But connect your HD TV to a decent Blu Ray player, and you'll see a big difference. Despite the fact that a lot of films go for a softer "look" than broadcast studio television, and that Blu Rays are compressed as well, they just look better, because the compression is mostly gentler than broadcast TV, and because we can have proper progressive footage.
The bottom line with HD is that when it's good, it's very good indeed, and it is at least arguable that you don't need higher resolutions than HD when it's at its best.
And just to reinforce this, there's the ARRI Alexa.

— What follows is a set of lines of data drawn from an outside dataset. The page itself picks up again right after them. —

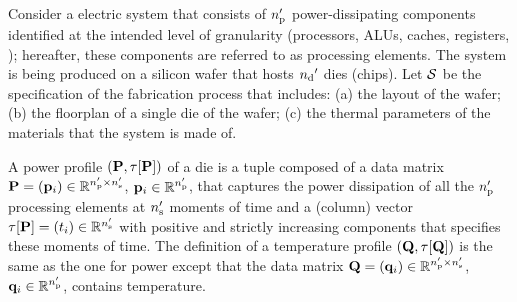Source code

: Consider a electric system that consists of ${n_\text{p}'}$ power-dissipating components identified at the intended level of granularity (processors, ALUs, caches, registers, \etc); hereafter, these components are referred to as processing elements.
The system is being produced on a silicon wafer that hosts ${n_\text{d}}'$ dies (chips).
Let $\mathcal{S}$ be the specification of the fabrication process that includes: (a) the layout of the wafer; (b) the floorplan of a single die of the wafer; (c) the thermal parameters of the materials that the system is made of.

A power profile $\profileP$ of a die is a tuple composed of a data matrix $\mathbf{P} = (\mathbf{p}_i) \in \mathbb{R}^{{n_\text{p}'} \times {n_\text{s}'}}$, $\mathbf{p}_i \in \mathbb{R}^{n_\text{p}'}$, that captures the power dissipation of all the ${n_\text{p}'}$ processing elements at ${n_\text{s}'}$ moments of time and a (column) vector $\tau[\mathbf{P}] = (t_i) \in \mathbb{R}^{{n_\text{s}'}}$ with positive and strictly increasing components that specifies these moments of time.
The definition of a temperature profile $\profileT$ is the same as the one for power except that the data matrix $\mathbf{Q} = (\mathbf{q}_i) \in \mathbb{R}^{{n_\text{p}'} \times {n_\text{s}'}}$, $\mathbf{q}_i \in \mathbb{R}^{n_\text{p}'}$, contains temperature.

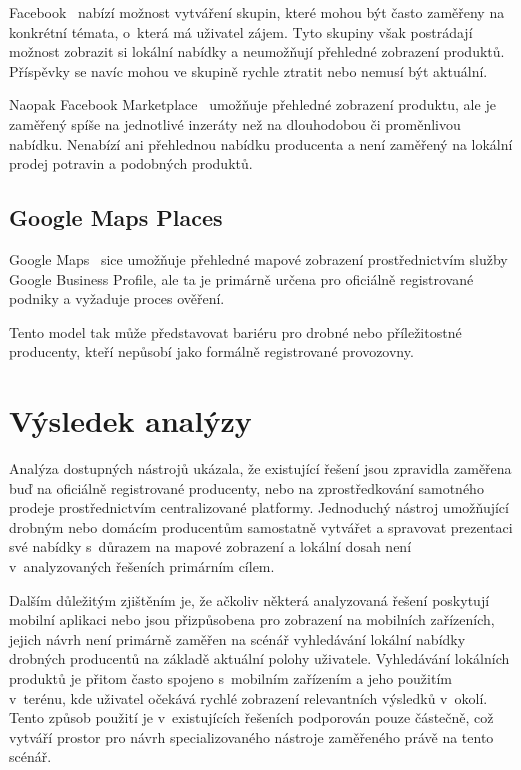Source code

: Facebook~\parencite{facebook} nabízí možnost vytváření skupin, které mohou být často zaměřeny na konkrétní témata, o~která má uživatel zájem.
Tyto skupiny však postrádají možnost zobrazit si lokální nabídky a neumožňují přehledné zobrazení produktů.
Příspěvky se navíc mohou ve skupině rychle ztratit nebo nemusí být aktuální.

Naopak Facebook Marketplace~\parencite{facebook_marketplace} umožňuje přehledné zobrazení produktu, ale je zaměřený spíše na jednotlivé inzeráty než na dlouhodobou či proměnlivou nabídku.
Nenabízí ani přehlednou nabídku producenta a není zaměřený na lokální prodej potravin a podobných produktů.

\subsection{Google Maps Places}
Google Maps~\parencite{google_maps} sice umožňuje přehledné mapové zobrazení prostřednictvím služby Google Business Profile, ale ta je primárně určena pro oficiálně registrované podniky a vyžaduje proces ověření.

Tento model tak může představovat bariéru pro drobné nebo příležitostné producenty, kteří nepůsobí jako formálně registrované provozovny.


\section{Výsledek analýzy}
Analýza dostupných nástrojů ukázala, že existující řešení jsou zpravidla zaměřena buď na oficiálně registrované producenty, nebo na zprostředkování samotného prodeje prostřednictvím centralizované platformy.
Jednoduchý nástroj umožňující drobným nebo domácím producentům samostatně vytvářet a spravovat prezentaci své nabídky s~důrazem na mapové zobrazení a lokální dosah není v~analyzovaných řešeních primárním cílem.

Dalším důležitým zjištěním je, že ačkoliv některá analyzovaná řešení poskytují mobilní aplikaci nebo jsou přizpůsobena pro zobrazení na mobilních zařízeních, jejich návrh není primárně zaměřen na scénář vyhledávání lokální nabídky drobných producentů na základě aktuální polohy uživatele.
Vyhledávání lokálních produktů je přitom často spojeno s~mobilním zařízením a jeho použitím v~terénu, kde uživatel očekává rychlé zobrazení relevantních výsledků v~okolí.
Tento způsob použití je v~existujících řešeních podporován pouze částečně, což vytváří prostor pro návrh specializovaného nástroje zaměřeného právě na tento scénář.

If you're not familiar with this camera then there are two things that stand out. The first is that it has a sensor that a consensus of top-end film makers and DOPs think is about as good as you can currently get - despite only being effectively HD resolution. Whatever it is you need to make a movie look good, this sensor apparently has it. Whether it's the way it handles highlights, or skin tones, its record speaks for itself. You don't get to be used for films like Skyfall and Life of Pi without being exceptionally good.
And these are, of course, cinema films, which are shown on extremely big screens in cinemas. The fact that HD (or 2K - very slightly more pixels horizontally) is more than acceptable in a cinema says as much about the fact that films are rarely viewed optimally in cinemas as it does about the quality of the sensors, although digital projection is gradually improving the experience.
And this final point is just one example of what might be 4K's biggest flaw. Which is that it's so precise and so demanding of image quality that, very often, even with a complete 4K workflow, it's very difficult to actually capture an image that justifies 4K resolution.
It's one thing to say that, at eight million pixels or so, 4K is only equivalent to a mid-to-low range still camera resolution, but this isn't the whole story. Because it's quite another thing to capture a moving image and keep it completely in focus. You only have to blur two adjacent pixels in a 4K image to be back down to HD again. With motion artefacts as well, the times when you will see a genuine 4K image might only amount to moments in a whole production (remember, I'm looking deliberately on the gloomy side here!).
When you take all of this into account, and you look at the potential for degradation throughout the whole production and distribution chain, it's easy to see how even with 4K end-to-end, what you finally see might be nothing like 4K.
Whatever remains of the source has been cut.